__Source material__
◆ ◆ ◆ ◆ ◆ ◆ ◆
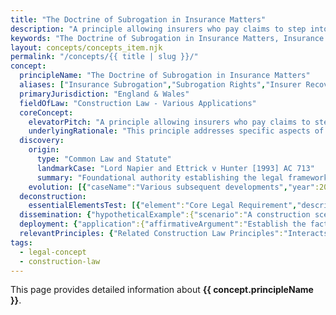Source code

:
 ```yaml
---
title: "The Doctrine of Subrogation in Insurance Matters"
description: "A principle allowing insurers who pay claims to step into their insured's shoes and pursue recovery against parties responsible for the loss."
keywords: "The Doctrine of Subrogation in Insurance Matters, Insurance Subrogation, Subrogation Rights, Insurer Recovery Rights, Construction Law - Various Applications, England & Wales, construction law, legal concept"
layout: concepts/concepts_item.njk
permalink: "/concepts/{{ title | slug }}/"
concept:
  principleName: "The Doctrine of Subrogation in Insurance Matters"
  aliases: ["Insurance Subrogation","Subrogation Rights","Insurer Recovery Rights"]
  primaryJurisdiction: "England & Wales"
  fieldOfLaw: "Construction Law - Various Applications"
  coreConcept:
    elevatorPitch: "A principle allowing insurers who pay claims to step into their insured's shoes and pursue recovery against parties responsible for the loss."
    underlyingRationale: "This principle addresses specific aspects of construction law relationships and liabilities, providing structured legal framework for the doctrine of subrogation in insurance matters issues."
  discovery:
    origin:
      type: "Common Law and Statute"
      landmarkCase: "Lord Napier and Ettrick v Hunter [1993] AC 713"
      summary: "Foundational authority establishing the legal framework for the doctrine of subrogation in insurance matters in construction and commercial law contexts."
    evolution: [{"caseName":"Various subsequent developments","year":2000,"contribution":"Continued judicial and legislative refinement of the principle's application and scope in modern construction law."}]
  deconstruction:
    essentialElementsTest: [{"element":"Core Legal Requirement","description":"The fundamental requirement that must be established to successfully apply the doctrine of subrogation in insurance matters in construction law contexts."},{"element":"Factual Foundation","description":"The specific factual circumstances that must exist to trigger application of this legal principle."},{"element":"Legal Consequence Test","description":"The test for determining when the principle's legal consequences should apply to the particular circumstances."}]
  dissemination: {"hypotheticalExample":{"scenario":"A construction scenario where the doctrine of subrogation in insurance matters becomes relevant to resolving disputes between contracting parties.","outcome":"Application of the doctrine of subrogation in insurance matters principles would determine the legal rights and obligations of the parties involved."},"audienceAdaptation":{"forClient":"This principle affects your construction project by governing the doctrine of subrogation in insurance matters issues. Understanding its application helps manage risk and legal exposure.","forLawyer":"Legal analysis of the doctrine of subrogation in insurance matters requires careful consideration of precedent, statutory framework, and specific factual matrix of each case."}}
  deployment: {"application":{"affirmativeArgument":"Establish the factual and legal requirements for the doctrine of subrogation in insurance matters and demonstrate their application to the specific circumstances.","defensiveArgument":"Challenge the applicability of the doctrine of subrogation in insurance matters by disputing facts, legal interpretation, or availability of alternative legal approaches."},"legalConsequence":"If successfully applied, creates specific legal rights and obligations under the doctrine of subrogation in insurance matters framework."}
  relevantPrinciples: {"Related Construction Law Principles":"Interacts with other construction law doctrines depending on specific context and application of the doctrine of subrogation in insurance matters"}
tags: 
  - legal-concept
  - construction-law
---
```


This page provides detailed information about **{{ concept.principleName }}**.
◆ ◆ ◆ ◆ ◆ ◆ ◆
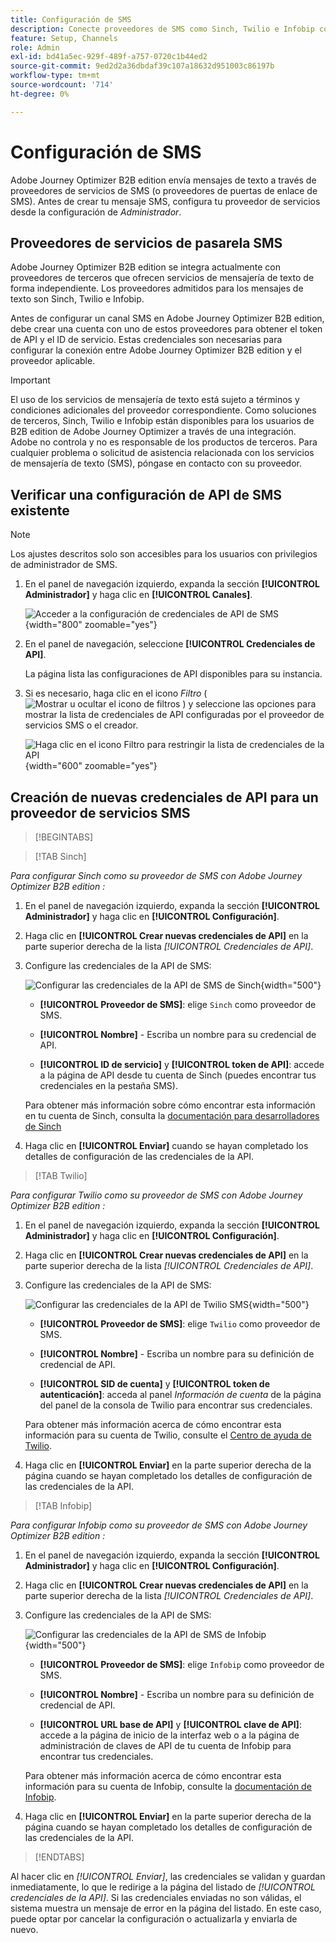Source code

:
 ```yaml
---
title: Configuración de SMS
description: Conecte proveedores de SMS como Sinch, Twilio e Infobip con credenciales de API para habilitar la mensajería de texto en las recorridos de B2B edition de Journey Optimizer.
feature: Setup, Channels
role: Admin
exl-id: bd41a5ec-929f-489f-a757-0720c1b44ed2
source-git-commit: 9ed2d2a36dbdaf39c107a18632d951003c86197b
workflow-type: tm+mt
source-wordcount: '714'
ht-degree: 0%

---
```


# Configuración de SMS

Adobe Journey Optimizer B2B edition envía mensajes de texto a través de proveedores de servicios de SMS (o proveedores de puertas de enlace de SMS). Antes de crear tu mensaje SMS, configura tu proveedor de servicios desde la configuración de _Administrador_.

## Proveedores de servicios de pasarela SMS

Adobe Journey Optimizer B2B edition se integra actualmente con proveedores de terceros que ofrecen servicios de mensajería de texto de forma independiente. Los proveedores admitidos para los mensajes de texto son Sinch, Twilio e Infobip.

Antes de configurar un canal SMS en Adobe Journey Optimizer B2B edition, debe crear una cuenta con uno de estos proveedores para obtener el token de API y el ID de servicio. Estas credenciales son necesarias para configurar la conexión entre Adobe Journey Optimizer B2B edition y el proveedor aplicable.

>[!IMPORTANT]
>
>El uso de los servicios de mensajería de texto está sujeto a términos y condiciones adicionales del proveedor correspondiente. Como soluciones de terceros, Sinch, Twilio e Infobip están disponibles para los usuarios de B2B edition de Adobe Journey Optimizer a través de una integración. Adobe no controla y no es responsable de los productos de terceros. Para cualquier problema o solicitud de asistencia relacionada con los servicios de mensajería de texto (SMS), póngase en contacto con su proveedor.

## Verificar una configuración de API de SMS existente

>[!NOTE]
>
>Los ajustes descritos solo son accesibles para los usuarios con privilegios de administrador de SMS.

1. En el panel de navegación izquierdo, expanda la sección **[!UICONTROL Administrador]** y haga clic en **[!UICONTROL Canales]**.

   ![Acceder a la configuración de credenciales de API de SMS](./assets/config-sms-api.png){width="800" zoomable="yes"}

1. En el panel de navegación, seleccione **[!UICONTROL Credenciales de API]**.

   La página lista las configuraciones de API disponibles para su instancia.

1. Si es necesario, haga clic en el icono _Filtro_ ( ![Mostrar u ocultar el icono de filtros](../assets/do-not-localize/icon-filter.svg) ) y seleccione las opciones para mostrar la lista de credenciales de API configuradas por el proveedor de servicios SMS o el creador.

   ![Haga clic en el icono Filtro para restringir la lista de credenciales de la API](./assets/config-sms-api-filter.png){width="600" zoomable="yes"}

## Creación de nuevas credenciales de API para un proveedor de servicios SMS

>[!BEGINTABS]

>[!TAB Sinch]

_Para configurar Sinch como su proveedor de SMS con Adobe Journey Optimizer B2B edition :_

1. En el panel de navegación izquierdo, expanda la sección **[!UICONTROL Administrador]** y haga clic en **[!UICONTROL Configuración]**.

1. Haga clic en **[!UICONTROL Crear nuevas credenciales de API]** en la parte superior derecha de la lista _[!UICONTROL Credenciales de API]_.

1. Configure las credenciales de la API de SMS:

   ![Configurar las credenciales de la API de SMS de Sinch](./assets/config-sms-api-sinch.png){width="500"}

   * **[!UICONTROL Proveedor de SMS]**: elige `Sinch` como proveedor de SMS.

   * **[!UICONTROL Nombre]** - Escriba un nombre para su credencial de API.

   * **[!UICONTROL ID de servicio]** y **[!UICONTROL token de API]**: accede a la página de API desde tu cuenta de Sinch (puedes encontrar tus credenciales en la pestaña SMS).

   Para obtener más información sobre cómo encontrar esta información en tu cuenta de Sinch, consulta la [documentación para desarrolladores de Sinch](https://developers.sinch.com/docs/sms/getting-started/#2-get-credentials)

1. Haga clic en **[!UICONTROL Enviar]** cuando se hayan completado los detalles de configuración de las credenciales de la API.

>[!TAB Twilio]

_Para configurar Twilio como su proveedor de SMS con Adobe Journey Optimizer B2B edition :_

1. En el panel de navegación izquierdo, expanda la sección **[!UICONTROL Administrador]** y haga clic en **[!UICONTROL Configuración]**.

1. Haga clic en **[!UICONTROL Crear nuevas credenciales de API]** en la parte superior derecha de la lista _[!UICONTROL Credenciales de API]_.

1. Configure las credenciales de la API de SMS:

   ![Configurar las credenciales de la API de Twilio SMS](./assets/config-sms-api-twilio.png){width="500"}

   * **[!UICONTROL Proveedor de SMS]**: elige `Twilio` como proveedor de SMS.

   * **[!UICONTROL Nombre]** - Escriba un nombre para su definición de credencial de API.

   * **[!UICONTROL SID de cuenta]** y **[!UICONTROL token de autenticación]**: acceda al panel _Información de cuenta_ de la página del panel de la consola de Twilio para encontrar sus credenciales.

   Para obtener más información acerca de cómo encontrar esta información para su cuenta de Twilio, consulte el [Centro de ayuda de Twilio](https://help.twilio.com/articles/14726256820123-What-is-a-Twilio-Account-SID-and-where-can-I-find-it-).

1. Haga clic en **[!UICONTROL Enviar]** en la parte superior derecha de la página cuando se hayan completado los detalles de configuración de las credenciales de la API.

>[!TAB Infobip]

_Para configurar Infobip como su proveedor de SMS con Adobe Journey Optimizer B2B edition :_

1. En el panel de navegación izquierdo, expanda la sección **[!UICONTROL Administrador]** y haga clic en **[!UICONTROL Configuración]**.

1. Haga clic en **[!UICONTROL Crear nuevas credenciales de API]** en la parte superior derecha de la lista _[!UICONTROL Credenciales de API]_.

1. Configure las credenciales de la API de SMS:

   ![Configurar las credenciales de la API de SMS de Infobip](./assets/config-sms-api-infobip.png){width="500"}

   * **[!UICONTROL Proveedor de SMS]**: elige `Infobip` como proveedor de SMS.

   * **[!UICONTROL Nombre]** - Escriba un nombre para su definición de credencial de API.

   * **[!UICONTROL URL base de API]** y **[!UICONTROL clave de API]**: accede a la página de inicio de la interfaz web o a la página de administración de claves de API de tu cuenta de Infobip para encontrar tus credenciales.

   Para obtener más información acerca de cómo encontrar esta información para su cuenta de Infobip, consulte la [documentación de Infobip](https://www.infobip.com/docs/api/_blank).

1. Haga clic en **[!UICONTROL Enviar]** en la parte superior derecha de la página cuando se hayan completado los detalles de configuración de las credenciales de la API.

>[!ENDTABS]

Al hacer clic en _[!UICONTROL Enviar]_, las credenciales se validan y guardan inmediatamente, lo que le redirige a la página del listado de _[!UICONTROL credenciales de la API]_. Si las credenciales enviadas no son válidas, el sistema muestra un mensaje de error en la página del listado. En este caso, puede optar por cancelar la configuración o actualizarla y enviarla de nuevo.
◆ ◆ ◆ ◆ ◆ ◆ ◆
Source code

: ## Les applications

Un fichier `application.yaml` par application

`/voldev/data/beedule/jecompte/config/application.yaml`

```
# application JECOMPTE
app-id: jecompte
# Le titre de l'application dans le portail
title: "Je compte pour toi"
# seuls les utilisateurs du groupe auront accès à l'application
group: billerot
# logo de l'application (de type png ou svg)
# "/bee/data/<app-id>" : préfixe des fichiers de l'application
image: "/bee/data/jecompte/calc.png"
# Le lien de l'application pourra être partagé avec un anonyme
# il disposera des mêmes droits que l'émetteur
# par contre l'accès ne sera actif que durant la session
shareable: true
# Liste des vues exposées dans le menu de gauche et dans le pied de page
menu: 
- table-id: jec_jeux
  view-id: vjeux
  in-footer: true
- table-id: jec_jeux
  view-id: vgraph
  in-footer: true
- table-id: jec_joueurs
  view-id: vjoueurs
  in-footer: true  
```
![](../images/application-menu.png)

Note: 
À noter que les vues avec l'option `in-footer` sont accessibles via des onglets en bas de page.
◆ ◆ ◆ ◆ ◆ ◆ ◆
__Work to be completed__
State how many lines in the material above hold the word "menu". Add nothing else.

__Answer to this task__
3